The idea that well informed individuals make the best citizens is widely recognised in the democratic world. However, many issues which are highly relevant to society are so complex that the discussions around them are mostly restricted to the academic journals. Good reviews of the relevant topics would allow laypersons to grasp the big picture and to become better informed. The writer of reviews need not be an expert but simply someone with the skills to digest a complex topic and to write a clear summary of it.

PortVitoria’s mission is to be a global medium for the Portuguese and Hispanic cultures worldwide, providing relevant, objective and unbiased information on a wide range of topics such as language, literature, history, geography, political science and science & technology.

In this first issue the article by the American geographer, historian and linguist Norman Berdichevsky provides a different and quite interesting insight on the ‘rediscovery’ of America, where he ponders on the possibility that the voyage of Christopher Columbus was a in fact a mission of espionage by the Portuguese and the Danish, whose alliance goes back to the time when Don Pedro, brother of Prince Henry the Navigator, fought alongside the Danish king Erik VII and visited him in 1426. According to Berdichevsky, the other motive of the Danish-Portuguese cooperation was the sibling nations’ rivalry that took place in the two peninsulas that guard the entrance of Europe: Portugal with Spain and Denmark with Sweden.

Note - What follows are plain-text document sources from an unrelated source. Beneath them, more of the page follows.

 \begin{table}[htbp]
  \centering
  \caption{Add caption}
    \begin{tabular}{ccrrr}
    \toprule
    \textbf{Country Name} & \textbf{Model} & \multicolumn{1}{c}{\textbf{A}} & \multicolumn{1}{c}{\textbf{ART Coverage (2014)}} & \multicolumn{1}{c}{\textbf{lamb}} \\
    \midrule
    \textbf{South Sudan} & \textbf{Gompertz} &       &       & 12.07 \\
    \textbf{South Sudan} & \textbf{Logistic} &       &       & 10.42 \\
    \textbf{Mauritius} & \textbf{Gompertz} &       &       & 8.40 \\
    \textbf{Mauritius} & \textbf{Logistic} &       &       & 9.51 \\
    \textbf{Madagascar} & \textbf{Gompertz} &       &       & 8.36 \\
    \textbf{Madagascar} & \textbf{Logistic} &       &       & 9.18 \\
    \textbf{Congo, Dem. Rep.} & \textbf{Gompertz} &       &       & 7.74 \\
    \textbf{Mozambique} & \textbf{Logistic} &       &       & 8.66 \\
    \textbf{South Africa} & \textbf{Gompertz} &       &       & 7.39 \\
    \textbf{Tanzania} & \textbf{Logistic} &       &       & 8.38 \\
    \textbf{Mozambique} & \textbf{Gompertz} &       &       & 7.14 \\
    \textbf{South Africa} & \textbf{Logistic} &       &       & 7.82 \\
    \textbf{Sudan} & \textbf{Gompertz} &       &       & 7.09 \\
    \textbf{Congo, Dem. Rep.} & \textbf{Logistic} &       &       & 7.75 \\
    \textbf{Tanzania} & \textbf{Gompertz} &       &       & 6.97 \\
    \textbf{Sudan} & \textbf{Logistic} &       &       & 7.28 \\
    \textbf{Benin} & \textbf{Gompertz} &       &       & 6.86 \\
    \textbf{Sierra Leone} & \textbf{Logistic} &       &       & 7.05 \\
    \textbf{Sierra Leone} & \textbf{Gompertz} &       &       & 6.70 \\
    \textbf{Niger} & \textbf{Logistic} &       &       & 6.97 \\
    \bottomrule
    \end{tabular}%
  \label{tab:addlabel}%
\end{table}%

There are still two other special contributions for the present issue. One is an illustrated article on the history of the English language by Ricardo Schütz, reprinted from the internet site English Made in Brazil (www.sk.com.br). The other is an article commemorating the 50 years since the death of Gabriela Mistral, the Chilean poet and Nobel laureate who died on 10 January 1957, reprinted from the Chilean e-magazine Critica.cl. We are grateful to Norman Berdichevsky, Ricardo Schütz and Ricardo Cuadros for their contributions.

We hope that PortVitoria will be a useful resource to secondary teachers, learners of foreign languages, cultural tourists and anyone with an inquisitive mind. In subsequent issues we will address wider concerns than those presented in this first issue.

July 2010


Pires-O’Brien. Welcome to PortVitoria! Editorial. PortVitoria, UK, v. 1, Jul-Dec, 2011. ISSN 2044-8236.